Quantum Programmable Reflections

Similar to a classical processor, which is an algorithm for reading a program and executing its instructions on input data, a universal programmable quantum processor is a fixed quantum channel that reads a quantum program $\lvertψ_{U}\rangle$ that causes the processor to approximately apply an arbitrary unitary $U$ to a quantum data register. The present work focuses on a class of simple programmable quantum processors for implementing reflection operators, i.e. $U = e^{i π\lvertψ\rangle\langleψ\rvert}$ for an arbitrary pure state $\lvertψ\rangle$ of finite dimension $d$. Unlike quantum programs that assume query access to $U$, our program takes the form of independent copies of the state to be reflected about $\lvertψ_U\rangle = \lvertψ\rangle^{\otimes n}$. We then identify the worst-case optimal algorithm among all processors of the form $\text{tr}_{\text{Program}}[V (\lvertφ\rangle\langleφ\rvert \otimes (\lvertψ\rangle\langleψ\rvert)^{\otimes n}) V^\dagger]$ where the algorithm $V$ is a unitary linear combination of permutations.

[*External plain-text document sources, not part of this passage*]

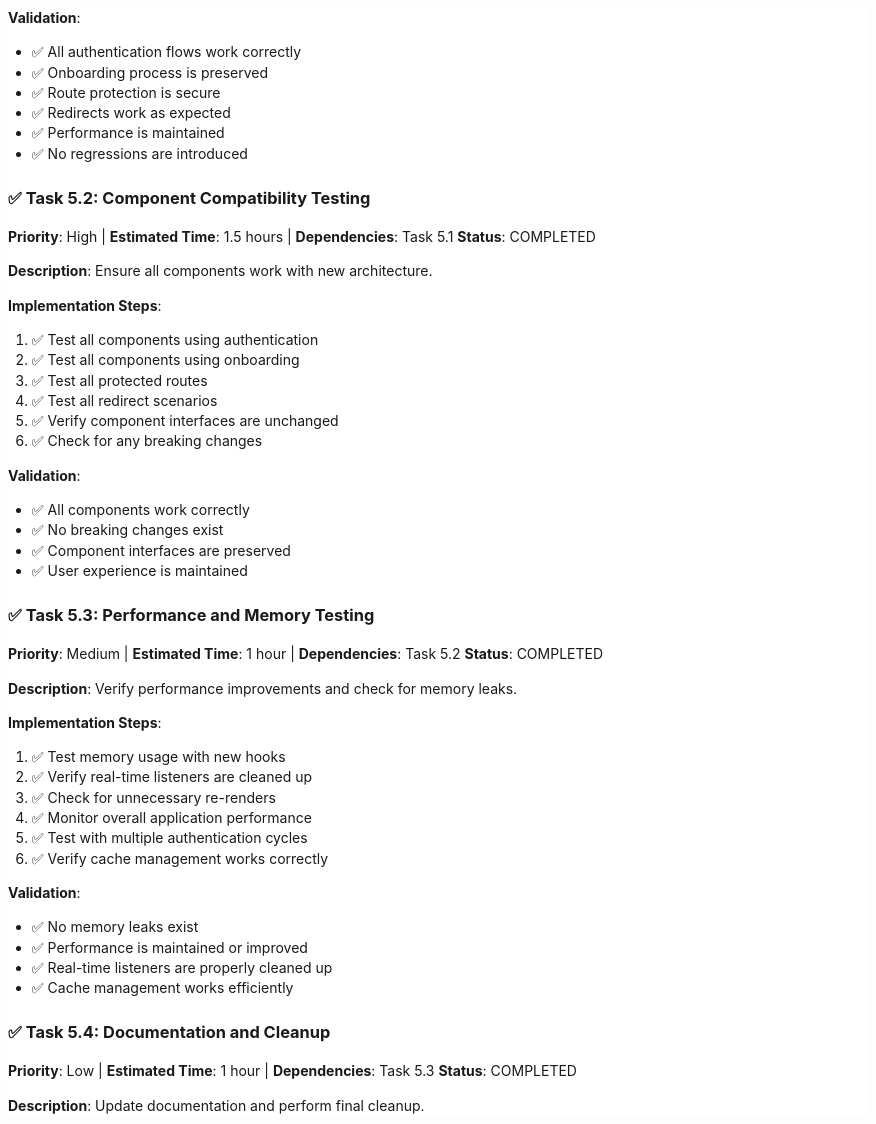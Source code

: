**Validation**:
- ✅ All authentication flows work correctly
- ✅ Onboarding process is preserved
- ✅ Route protection is secure
- ✅ Redirects work as expected
- ✅ Performance is maintained
- ✅ No regressions are introduced

### ✅ Task 5.2: Component Compatibility Testing
**Priority**: High | **Estimated Time**: 1.5 hours | **Dependencies**: Task 5.1
**Status**: COMPLETED

**Description**: Ensure all components work with new architecture.

**Implementation Steps**:
1. ✅ Test all components using authentication
2. ✅ Test all components using onboarding
3. ✅ Test all protected routes
4. ✅ Test all redirect scenarios
5. ✅ Verify component interfaces are unchanged
6. ✅ Check for any breaking changes

**Validation**:
- ✅ All components work correctly
- ✅ No breaking changes exist
- ✅ Component interfaces are preserved
- ✅ User experience is maintained

### ✅ Task 5.3: Performance and Memory Testing
**Priority**: Medium | **Estimated Time**: 1 hour | **Dependencies**: Task 5.2
**Status**: COMPLETED

**Description**: Verify performance improvements and check for memory leaks.

**Implementation Steps**:
1. ✅ Test memory usage with new hooks
2. ✅ Verify real-time listeners are cleaned up
3. ✅ Check for unnecessary re-renders
4. ✅ Monitor overall application performance
5. ✅ Test with multiple authentication cycles
6. ✅ Verify cache management works correctly

**Validation**:
- ✅ No memory leaks exist
- ✅ Performance is maintained or improved
- ✅ Real-time listeners are properly cleaned up
- ✅ Cache management works efficiently

### ✅ Task 5.4: Documentation and Cleanup
**Priority**: Low | **Estimated Time**: 1 hour | **Dependencies**: Task 5.3
**Status**: COMPLETED

**Description**: Update documentation and perform final cleanup.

By generalizing these algorithms to processors for arbitrary-angle rotations, $e^{i α\lvertψ\rangle\langleψ\rvert}$ for $α\in \mathbb R$, we give a construction for a universal programmable processor with better scaling in $d$. For programming reflections, we obtain a tight analytical lower bound on the program dimension by bounding the Holevo information of an ensemble of reflections applied to an entangled probe state. The lower bound makes use of a block decomposition of the uniform ensemble of reflected states with respect to irreps of the partially transposed permutation matrix algebra, and two representation-theoretic conjectures based on extensive numerical evidence.